* [Data listing]:
***

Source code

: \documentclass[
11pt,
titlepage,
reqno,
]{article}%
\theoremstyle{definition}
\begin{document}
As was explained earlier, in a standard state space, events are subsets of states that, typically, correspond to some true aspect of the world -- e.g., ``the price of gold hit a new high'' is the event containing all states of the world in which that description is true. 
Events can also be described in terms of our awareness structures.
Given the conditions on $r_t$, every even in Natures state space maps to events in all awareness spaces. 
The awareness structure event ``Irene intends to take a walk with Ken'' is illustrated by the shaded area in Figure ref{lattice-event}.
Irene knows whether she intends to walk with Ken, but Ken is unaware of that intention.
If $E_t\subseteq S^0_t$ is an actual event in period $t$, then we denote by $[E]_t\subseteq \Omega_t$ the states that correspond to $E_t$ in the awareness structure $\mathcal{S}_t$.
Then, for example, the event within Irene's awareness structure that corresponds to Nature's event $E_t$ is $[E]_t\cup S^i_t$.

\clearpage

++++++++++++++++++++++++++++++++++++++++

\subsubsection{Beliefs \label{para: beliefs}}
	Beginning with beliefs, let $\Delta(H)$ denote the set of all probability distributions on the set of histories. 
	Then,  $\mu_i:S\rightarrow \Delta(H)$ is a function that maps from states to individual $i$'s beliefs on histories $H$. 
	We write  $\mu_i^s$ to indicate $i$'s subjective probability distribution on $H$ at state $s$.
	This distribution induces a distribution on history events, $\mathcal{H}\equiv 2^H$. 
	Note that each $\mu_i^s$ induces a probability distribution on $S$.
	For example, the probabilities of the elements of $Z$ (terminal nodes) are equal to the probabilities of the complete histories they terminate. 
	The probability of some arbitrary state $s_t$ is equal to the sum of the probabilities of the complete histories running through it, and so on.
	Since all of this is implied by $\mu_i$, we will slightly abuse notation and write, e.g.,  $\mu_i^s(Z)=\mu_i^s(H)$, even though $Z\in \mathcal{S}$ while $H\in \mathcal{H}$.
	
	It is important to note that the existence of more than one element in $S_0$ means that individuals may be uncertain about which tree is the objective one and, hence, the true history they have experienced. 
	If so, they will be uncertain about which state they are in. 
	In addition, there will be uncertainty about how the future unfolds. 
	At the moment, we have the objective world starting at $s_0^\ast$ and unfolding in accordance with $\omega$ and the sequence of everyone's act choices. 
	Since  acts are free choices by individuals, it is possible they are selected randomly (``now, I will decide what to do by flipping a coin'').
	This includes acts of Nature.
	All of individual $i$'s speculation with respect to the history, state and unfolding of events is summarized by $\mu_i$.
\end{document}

***

* [Exercise instructions]:
Transcribe each entry. Leave nothing out.

* [Written answer]:
Source code

: \documentclass[
11pt,
titlepage,
reqno,
]{article}%
\theoremstyle{definition}
\begin{document}
As was explained earlier, in a standard state space, events are subsets of states that, typically, correspond to some true aspect of the world -- e.g., ``the price of gold hit a new high'' is the event containing all states of the world in which that description is true. 
Events can also be described in terms of our awareness structures.
Given the conditions on $r_t$, every even in Natures state space maps to events in all awareness spaces. 
The awareness structure event ``Irene intends to take a walk with Ken'' is illustrated by the shaded area in Figure ref{lattice-event}.
Irene knows whether she intends to walk with Ken, but Ken is unaware of that intention.
If $E_t\subseteq S^0_t$ is an actual event in period $t$, then we denote by $[E]_t\subseteq \Omega_t$ the states that correspond to $E_t$ in the awareness structure $\mathcal{S}_t$.
Then, for example, the event within Irene's awareness structure that corresponds to Nature's event $E_t$ is $[E]_t\cup S^i_t$.

\clearpage

++++++++++++++++++++++++++++++++++++++++

\subsubsection{Beliefs \label{para: beliefs}}
	Beginning with beliefs, let $\Delta(H)$ denote the set of all probability distributions on the set of histories. 
	Then,  $\mu_i:S\rightarrow \Delta(H)$ is a function that maps from states to individual $i$'s beliefs on histories $H$. 
	We write  $\mu_i^s$ to indicate $i$'s subjective probability distribution on $H$ at state $s$.
	This distribution induces a distribution on history events, $\mathcal{H}\equiv 2^H$. 
	Note that each $\mu_i^s$ induces a probability distribution on $S$.
	For example, the probabilities of the elements of $Z$ (terminal nodes) are equal to the probabilities of the complete histories they terminate. 
	The probability of some arbitrary state $s_t$ is equal to the sum of the probabilities of the complete histories running through it, and so on.
	Since all of this is implied by $\mu_i$, we will slightly abuse notation and write, e.g.,  $\mu_i^s(Z)=\mu_i^s(H)$, even though $Z\in \mathcal{S}$ while $H\in \mathcal{H}$.
	
	It is important to note that the existence of more than one element in $S_0$ means that individuals may be uncertain about which tree is the objective one and, hence, the true history they have experienced. 
	If so, they will be uncertain about which state they are in. 
	In addition, there will be uncertainty about how the future unfolds. 
	At the moment, we have the objective world starting at $s_0^\ast$ and unfolding in accordance with $\omega$ and the sequence of everyone's act choices. 
	Since  acts are free choices by individuals, it is possible they are selected randomly (``now, I will decide what to do by flipping a coin'').
	This includes acts of Nature.
	All of individual $i$'s speculation with respect to the history, state and unfolding of events is summarized by $\mu_i$.
\end{document}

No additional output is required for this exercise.